- **Exercise directions**
Without including any pictures, return the records below exactly as written.

Collected data:
........

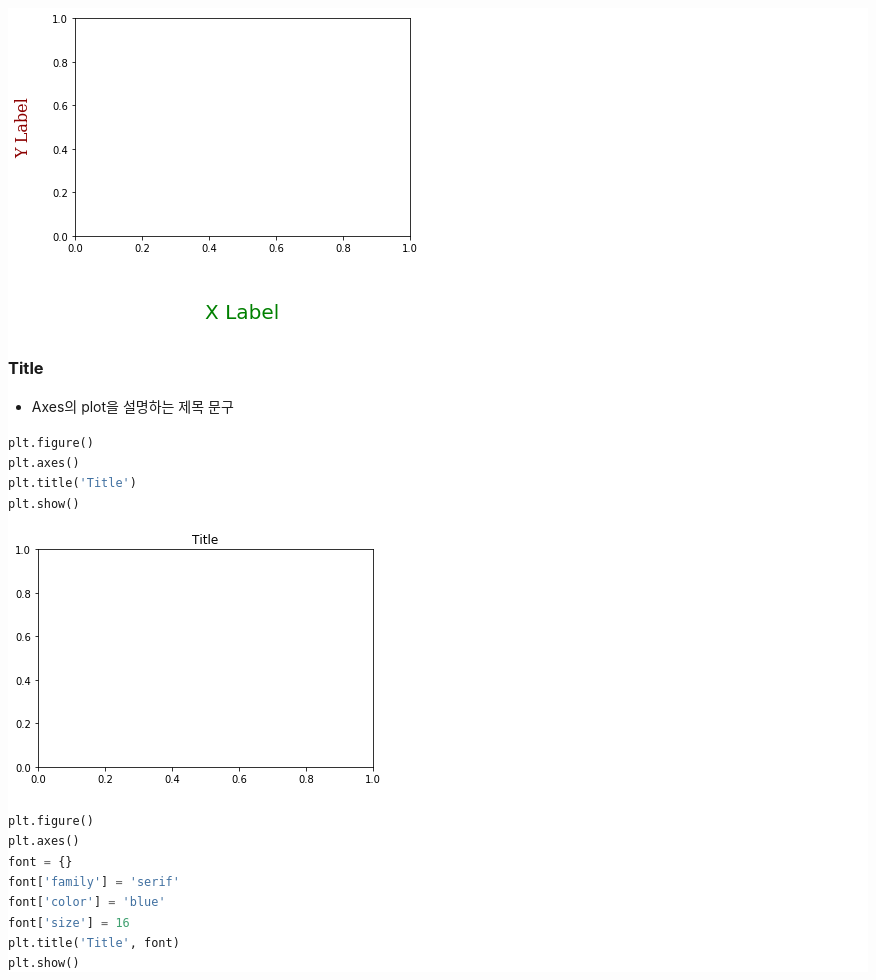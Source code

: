 
![png](image/matplotlib/06/output_23_0.png)


### Title
- Axes의 plot을 설명하는 제목 문구


```python
plt.figure()
plt.axes()
plt.title('Title')
plt.show()
```


![png](image/matplotlib/06/output_25_0.png)



```python
plt.figure()
plt.axes()
font = {}
font['family'] = 'serif'
font['color'] = 'blue'
font['size'] = 16
plt.title('Title', font)
plt.show()
```
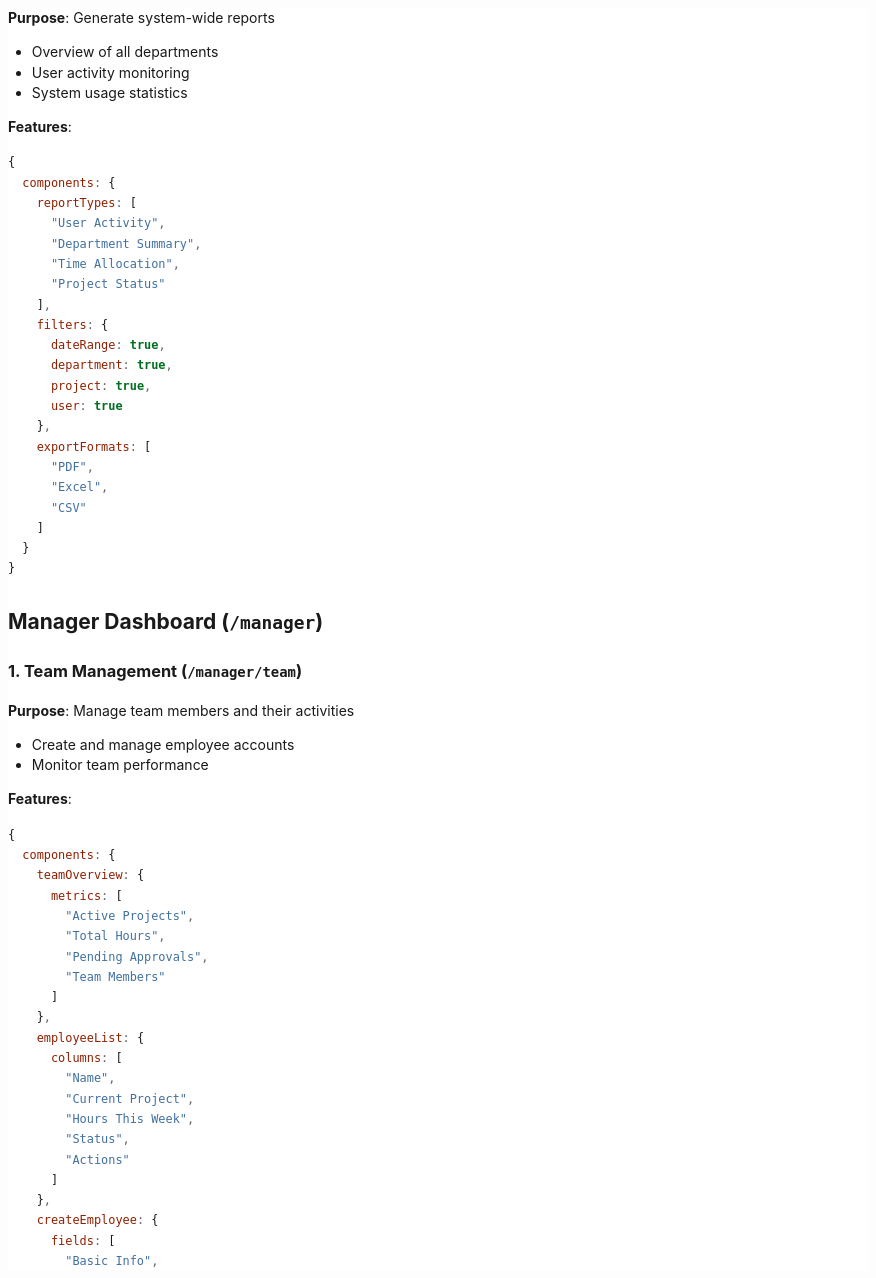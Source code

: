 **Purpose**: Generate system-wide reports

- Overview of all departments
- User activity monitoring
- System usage statistics

**Features**:

```javascript
{
  components: {
    reportTypes: [
      "User Activity",
      "Department Summary",
      "Time Allocation",
      "Project Status"
    ],
    filters: {
      dateRange: true,
      department: true,
      project: true,
      user: true
    },
    exportFormats: [
      "PDF",
      "Excel",
      "CSV"
    ]
  }
}
```

## Manager Dashboard (`/manager`)

### 1. Team Management (`/manager/team`)

**Purpose**: Manage team members and their activities

- Create and manage employee accounts
- Monitor team performance

**Features**:

```javascript
{
  components: {
    teamOverview: {
      metrics: [
        "Active Projects",
        "Total Hours",
        "Pending Approvals",
        "Team Members"
      ]
    },
    employeeList: {
      columns: [
        "Name",
        "Current Project",
        "Hours This Week",
        "Status",
        "Actions"
      ]
    },
    createEmployee: {
      fields: [
        "Basic Info",
```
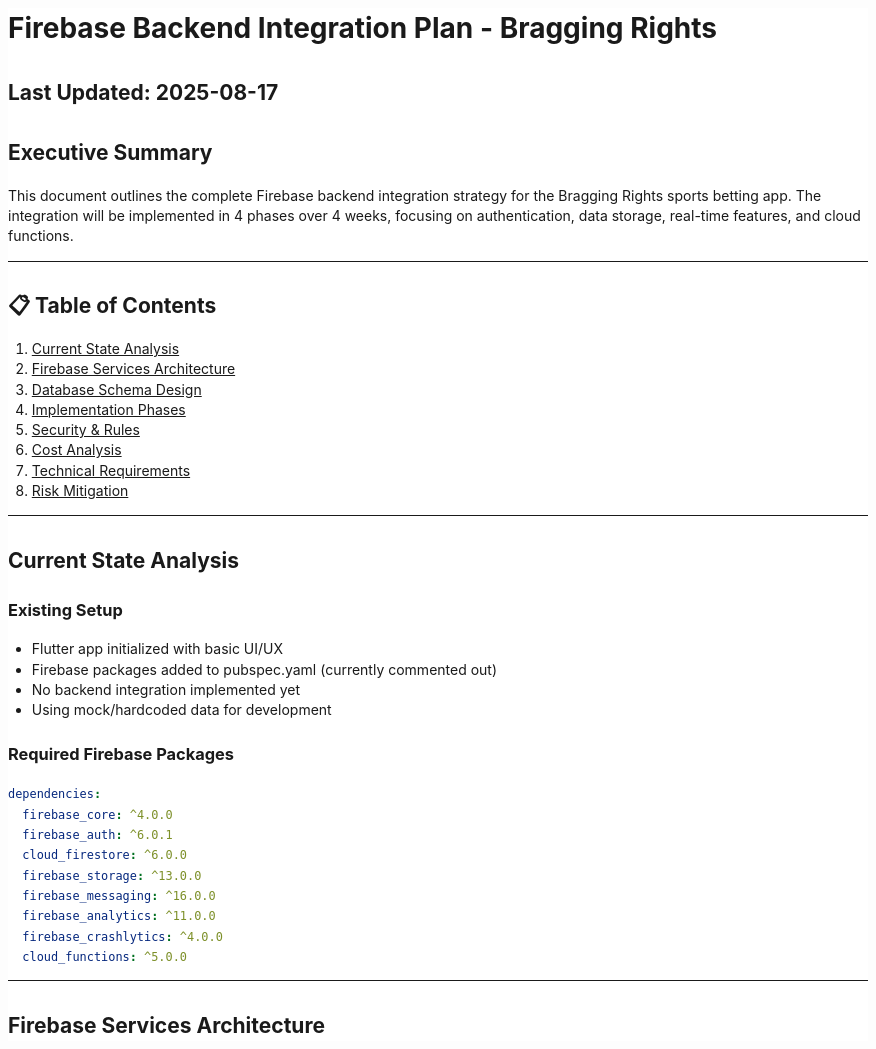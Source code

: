 # Firebase Backend Integration Plan - Bragging Rights

## Last Updated: 2025-08-17

## Executive Summary
This document outlines the complete Firebase backend integration strategy for the Bragging Rights sports betting app. The integration will be implemented in 4 phases over 4 weeks, focusing on authentication, data storage, real-time features, and cloud functions.

---

## 📋 Table of Contents
1. [Current State Analysis](#current-state-analysis)
2. [Firebase Services Architecture](#firebase-services-architecture)
3. [Database Schema Design](#database-schema-design)
4. [Implementation Phases](#implementation-phases)
5. [Security & Rules](#security--rules)
6. [Cost Analysis](#cost-analysis)
7. [Technical Requirements](#technical-requirements)
8. [Risk Mitigation](#risk-mitigation)

---

## Current State Analysis

### Existing Setup
- Flutter app initialized with basic UI/UX
- Firebase packages added to pubspec.yaml (currently commented out)
- No backend integration implemented yet
- Using mock/hardcoded data for development

### Required Firebase Packages
```yaml
dependencies:
  firebase_core: ^4.0.0
  firebase_auth: ^6.0.1
  cloud_firestore: ^6.0.0
  firebase_storage: ^13.0.0
  firebase_messaging: ^16.0.0
  firebase_analytics: ^11.0.0
  firebase_crashlytics: ^4.0.0
  cloud_functions: ^5.0.0
```

---

## Firebase Services Architecture
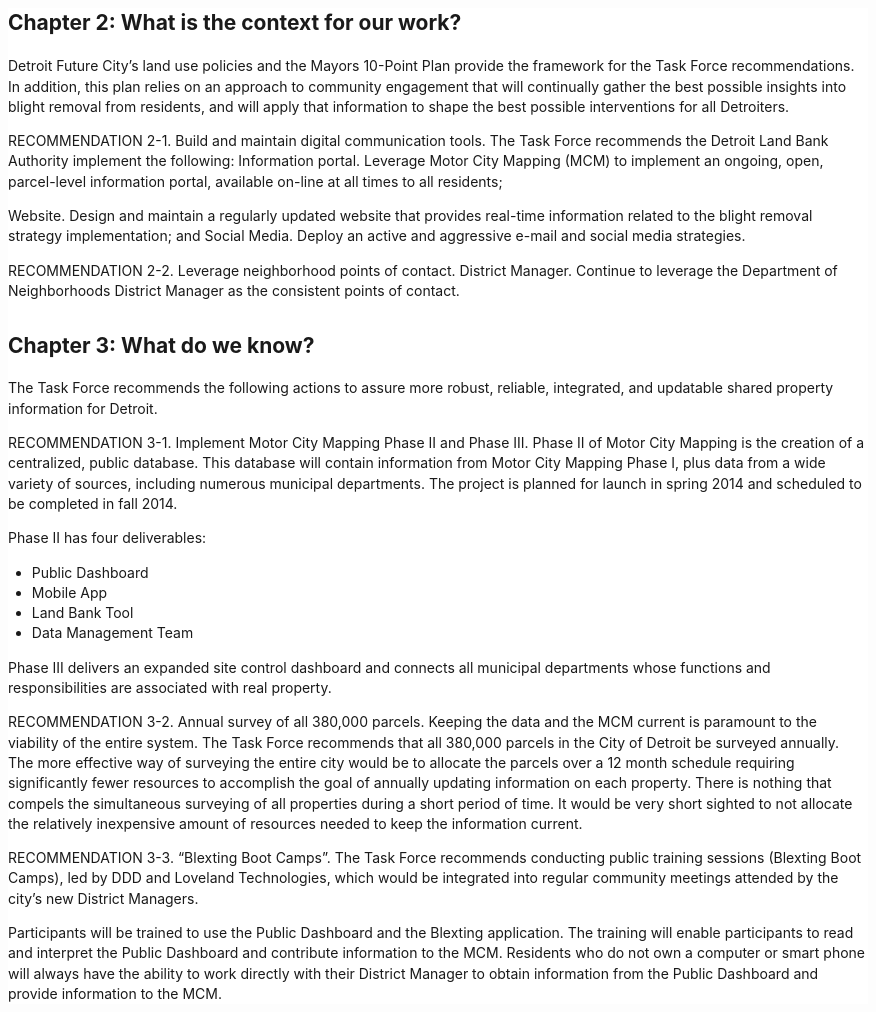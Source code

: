 ## Chapter 2: What is the context for our work?

Detroit Future City’s land use policies and the Mayors 10-Point Plan provide the framework for the Task Force recommendations. In addition, this plan relies on an approach to community engagement that will continually gather the best possible insights into blight removal from residents, and will apply that information to shape the best possible interventions for all Detroiters.

RECOMMENDATION 2-1.  Build and maintain digital communication tools.  The Task Force recommends the Detroit Land Bank Authority implement the following:
Information portal. Leverage Motor City Mapping (MCM) to implement an ongoing, open, parcel-level information portal, available on-line at all times to all residents;

Website.  Design and maintain a regularly updated website that provides real-time information related to the blight removal strategy implementation; and
Social Media.  Deploy an active and aggressive e-mail and social media strategies.

RECOMMENDATION 2-2. Leverage neighborhood points of contact.
District Manager. Continue to leverage the Department of Neighborhoods District Manager as the consistent points of contact.

## Chapter 3: What do we know?

The Task Force recommends the following actions to assure more robust, reliable, integrated, and updatable shared property information for Detroit.

RECOMMENDATION 3-1. Implement Motor City Mapping Phase II and Phase III.  Phase II of Motor City Mapping is the creation of a centralized, public database. This database will contain information from Motor City Mapping Phase I, plus data from a wide variety of sources, including numerous municipal departments. The project is planned for launch in spring 2014 and scheduled to be completed in fall 2014.

Phase II has four deliverables:

* Public Dashboard
* Mobile App
* Land Bank Tool
* Data Management Team

Phase III delivers an expanded site control dashboard and connects all municipal departments whose functions and responsibilities are associated with real property.

RECOMMENDATION 3-2. Annual survey of all 380,000 parcels. Keeping the data and the MCM current is paramount to the viability of the entire system. The Task Force recommends that all 380,000 parcels in the City of Detroit be surveyed annually. The more effective way of surveying the entire city would be to allocate the parcels over a 12 month schedule requiring significantly fewer resources to accomplish the goal of annually updating information on each property. There is nothing that compels the simultaneous surveying of all properties during a short period of time. It would be very short sighted to not allocate the relatively inexpensive amount of resources needed to keep the information current.

RECOMMENDATION 3-3. “Blexting Boot Camps”. The Task Force recommends conducting public training sessions (Blexting Boot Camps), led by DDD and Loveland Technologies, which would be integrated into regular community meetings attended by the city’s new District Managers.

Participants will be trained to use the Public Dashboard and the Blexting application.  The training will enable participants to read and interpret the Public Dashboard and contribute information to the MCM. Residents who do not own a computer or smart phone will always have the ability to work directly with their District Manager to obtain information from the Public Dashboard and provide information to the MCM.
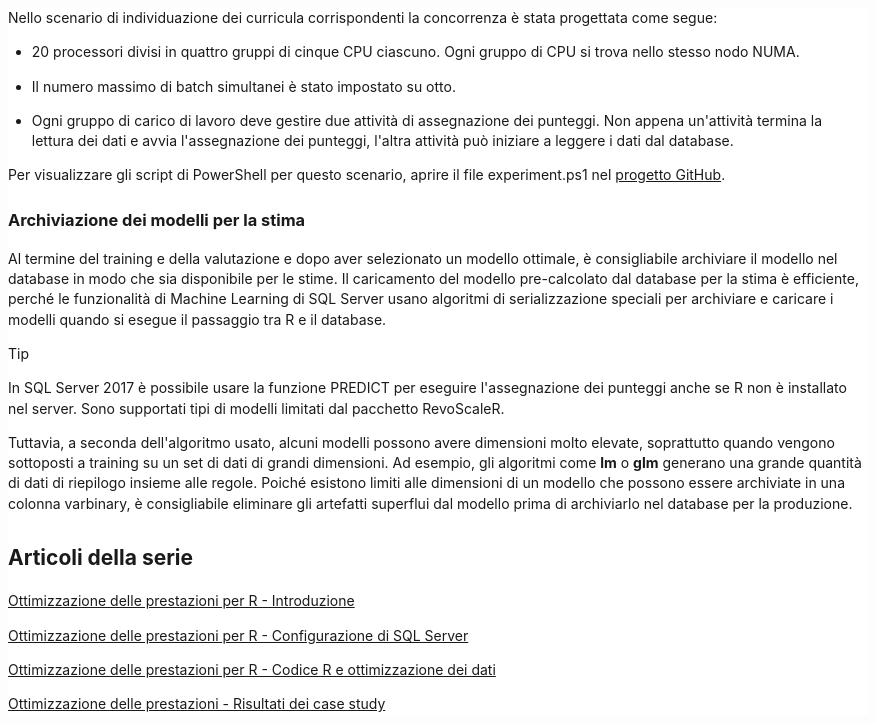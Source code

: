 Nello scenario di individuazione dei curricula corrispondenti la concorrenza è stata progettata come segue:

- 20 processori divisi in quattro gruppi di cinque CPU ciascuno. Ogni gruppo di CPU si trova nello stesso nodo NUMA.

- Il numero massimo di batch simultanei è stato impostato su otto.

- Ogni gruppo di carico di lavoro deve gestire due attività di assegnazione dei punteggi. Non appena un'attività termina la lettura dei dati e avvia l'assegnazione dei punteggi, l'altra attività può iniziare a leggere i dati dal database.

Per visualizzare gli script di PowerShell per questo scenario, aprire il file experiment.ps1 nel [progetto GitHub](https://github.com/Microsoft/SQL-Server-R-Services-Samples/tree/master/SQLOptimizationTips).

### <a name="storing-models-for-prediction"></a>Archiviazione dei modelli per la stima

Al termine del training e della valutazione e dopo aver selezionato un modello ottimale, è consigliabile archiviare il modello nel database in modo che sia disponibile per le stime. Il caricamento del modello pre-calcolato dal database per la stima è efficiente, perché le funzionalità di Machine Learning di SQL Server usano algoritmi di serializzazione speciali per archiviare e caricare i modelli quando si esegue il passaggio tra R e il database.

> [!TIP]
> In SQL Server 2017 è possibile usare la funzione PREDICT per eseguire l'assegnazione dei punteggi anche se R non è installato nel server. Sono supportati tipi di modelli limitati dal pacchetto RevoScaleR.

Tuttavia, a seconda dell'algoritmo usato, alcuni modelli possono avere dimensioni molto elevate, soprattutto quando vengono sottoposti a training su un set di dati di grandi dimensioni. Ad esempio, gli algoritmi come **lm** o **glm** generano una grande quantità di dati di riepilogo insieme alle regole. Poiché esistono limiti alle dimensioni di un modello che possono essere archiviate in una colonna varbinary, è consigliabile eliminare gli artefatti superflui dal modello prima di archiviarlo nel database per la produzione.

## <a name="articles-in-this-series"></a>Articoli della serie

[Ottimizzazione delle prestazioni per R - Introduzione](../r/sql-server-r-services-performance-tuning.md)

[Ottimizzazione delle prestazioni per R - Configurazione di SQL Server](../r/sql-server-configuration-r-services.md)

[Ottimizzazione delle prestazioni per R - Codice R e ottimizzazione dei dati](../r/r-and-data-optimization-r-services.md)

[Ottimizzazione delle prestazioni - Risultati dei case study](../r/performance-case-study-r-services.md)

........

- **Task output**
Source code

: 
![png](image/matplotlib/06/output_23_0.png)


### Title
- Axes의 plot을 설명하는 제목 문구


```python
plt.figure()
plt.axes()
plt.title('Title')
plt.show()
```


![png](image/matplotlib/06/output_25_0.png)



```python
plt.figure()
plt.axes()
font = {}
font['family'] = 'serif'
font['color'] = 'blue'
font['size'] = 16
plt.title('Title', font)
plt.show()
```
Source code

: **Purpose**: Generate system-wide reports

- Overview of all departments
- User activity monitoring
- System usage statistics

**Features**:

```javascript
{
  components: {
    reportTypes: [
      "User Activity",
      "Department Summary",
      "Time Allocation",
      "Project Status"
    ],
    filters: {
      dateRange: true,
      department: true,
      project: true,
      user: true
    },
    exportFormats: [
      "PDF",
      "Excel",
      "CSV"
    ]
  }
}
```

## Manager Dashboard (`/manager`)

### 1. Team Management (`/manager/team`)

**Purpose**: Manage team members and their activities

- Create and manage employee accounts
- Monitor team performance

**Features**:

```javascript
{
  components: {
    teamOverview: {
      metrics: [
        "Active Projects",
        "Total Hours",
        "Pending Approvals",
        "Team Members"
      ]
    },
    employeeList: {
      columns: [
        "Name",
        "Current Project",
        "Hours This Week",
        "Status",
        "Actions"
      ]
    },
    createEmployee: {
      fields: [
        "Basic Info",
```
Source code

: # Firebase Backend Integration Plan - Bragging Rights

## Last Updated: 2025-08-17

## Executive Summary
This document outlines the complete Firebase backend integration strategy for the Bragging Rights sports betting app. The integration will be implemented in 4 phases over 4 weeks, focusing on authentication, data storage, real-time features, and cloud functions.

---

## 📋 Table of Contents
1. [Current State Analysis](#current-state-analysis)
2. [Firebase Services Architecture](#firebase-services-architecture)
3. [Database Schema Design](#database-schema-design)
4. [Implementation Phases](#implementation-phases)
5. [Security & Rules](#security--rules)
6. [Cost Analysis](#cost-analysis)
7. [Technical Requirements](#technical-requirements)
8. [Risk Mitigation](#risk-mitigation)

---

## Current State Analysis

### Existing Setup
- Flutter app initialized with basic UI/UX
- Firebase packages added to pubspec.yaml (currently commented out)
- No backend integration implemented yet
- Using mock/hardcoded data for development

### Required Firebase Packages
```yaml
dependencies:
  firebase_core: ^4.0.0
  firebase_auth: ^6.0.1
  cloud_firestore: ^6.0.0
  firebase_storage: ^13.0.0
  firebase_messaging: ^16.0.0
  firebase_analytics: ^11.0.0
  firebase_crashlytics: ^4.0.0
  cloud_functions: ^5.0.0
```

---

## Firebase Services Architecture
Source code

: ## Chapter 2: What is the context for our work?

Detroit Future City’s land use policies and the Mayors 10-Point Plan provide the framework for the Task Force recommendations. In addition, this plan relies on an approach to community engagement that will continually gather the best possible insights into blight removal from residents, and will apply that information to shape the best possible interventions for all Detroiters.

RECOMMENDATION 2-1.  Build and maintain digital communication tools.  The Task Force recommends the Detroit Land Bank Authority implement the following:
Information portal. Leverage Motor City Mapping (MCM) to implement an ongoing, open, parcel-level information portal, available on-line at all times to all residents;

Website.  Design and maintain a regularly updated website that provides real-time information related to the blight removal strategy implementation; and
Social Media.  Deploy an active and aggressive e-mail and social media strategies.

RECOMMENDATION 2-2. Leverage neighborhood points of contact.
District Manager. Continue to leverage the Department of Neighborhoods District Manager as the consistent points of contact.

## Chapter 3: What do we know?

The Task Force recommends the following actions to assure more robust, reliable, integrated, and updatable shared property information for Detroit.

RECOMMENDATION 3-1. Implement Motor City Mapping Phase II and Phase III.  Phase II of Motor City Mapping is the creation of a centralized, public database. This database will contain information from Motor City Mapping Phase I, plus data from a wide variety of sources, including numerous municipal departments. The project is planned for launch in spring 2014 and scheduled to be completed in fall 2014.

Phase II has four deliverables:

* Public Dashboard
* Mobile App
* Land Bank Tool
* Data Management Team

Phase III delivers an expanded site control dashboard and connects all municipal departments whose functions and responsibilities are associated with real property.

RECOMMENDATION 3-2. Annual survey of all 380,000 parcels. Keeping the data and the MCM current is paramount to the viability of the entire system. The Task Force recommends that all 380,000 parcels in the City of Detroit be surveyed annually. The more effective way of surveying the entire city would be to allocate the parcels over a 12 month schedule requiring significantly fewer resources to accomplish the goal of annually updating information on each property. There is nothing that compels the simultaneous surveying of all properties during a short period of time. It would be very short sighted to not allocate the relatively inexpensive amount of resources needed to keep the information current.

RECOMMENDATION 3-3. “Blexting Boot Camps”. The Task Force recommends conducting public training sessions (Blexting Boot Camps), led by DDD and Loveland Technologies, which would be integrated into regular community meetings attended by the city’s new District Managers.

Participants will be trained to use the Public Dashboard and the Blexting application.  The training will enable participants to read and interpret the Public Dashboard and contribute information to the MCM. Residents who do not own a computer or smart phone will always have the ability to work directly with their District Manager to obtain information from the Public Dashboard and provide information to the MCM.
Source code

: Nello scenario di individuazione dei curricula corrispondenti la concorrenza è stata progettata come segue:

- 20 processori divisi in quattro gruppi di cinque CPU ciascuno. Ogni gruppo di CPU si trova nello stesso nodo NUMA.

- Il numero massimo di batch simultanei è stato impostato su otto.

- Ogni gruppo di carico di lavoro deve gestire due attività di assegnazione dei punteggi. Non appena un'attività termina la lettura dei dati e avvia l'assegnazione dei punteggi, l'altra attività può iniziare a leggere i dati dal database.

Per visualizzare gli script di PowerShell per questo scenario, aprire il file experiment.ps1 nel [progetto GitHub](https://github.com/Microsoft/SQL-Server-R-Services-Samples/tree/master/SQLOptimizationTips).

### <a name="storing-models-for-prediction"></a>Archiviazione dei modelli per la stima

Al termine del training e della valutazione e dopo aver selezionato un modello ottimale, è consigliabile archiviare il modello nel database in modo che sia disponibile per le stime. Il caricamento del modello pre-calcolato dal database per la stima è efficiente, perché le funzionalità di Machine Learning di SQL Server usano algoritmi di serializzazione speciali per archiviare e caricare i modelli quando si esegue il passaggio tra R e il database.

> [!TIP]
> In SQL Server 2017 è possibile usare la funzione PREDICT per eseguire l'assegnazione dei punteggi anche se R non è installato nel server. Sono supportati tipi di modelli limitati dal pacchetto RevoScaleR.

Tuttavia, a seconda dell'algoritmo usato, alcuni modelli possono avere dimensioni molto elevate, soprattutto quando vengono sottoposti a training su un set di dati di grandi dimensioni. Ad esempio, gli algoritmi come **lm** o **glm** generano una grande quantità di dati di riepilogo insieme alle regole. Poiché esistono limiti alle dimensioni di un modello che possono essere archiviate in una colonna varbinary, è consigliabile eliminare gli artefatti superflui dal modello prima di archiviarlo nel database per la produzione.

## <a name="articles-in-this-series"></a>Articoli della serie

[Ottimizzazione delle prestazioni per R - Introduzione](../r/sql-server-r-services-performance-tuning.md)

[Ottimizzazione delle prestazioni per R - Configurazione di SQL Server](../r/sql-server-configuration-r-services.md)

[Ottimizzazione delle prestazioni per R - Codice R e ottimizzazione dei dati](../r/r-and-data-optimization-r-services.md)

[Ottimizzazione delle prestazioni - Risultati dei case study](../r/performance-case-study-r-services.md)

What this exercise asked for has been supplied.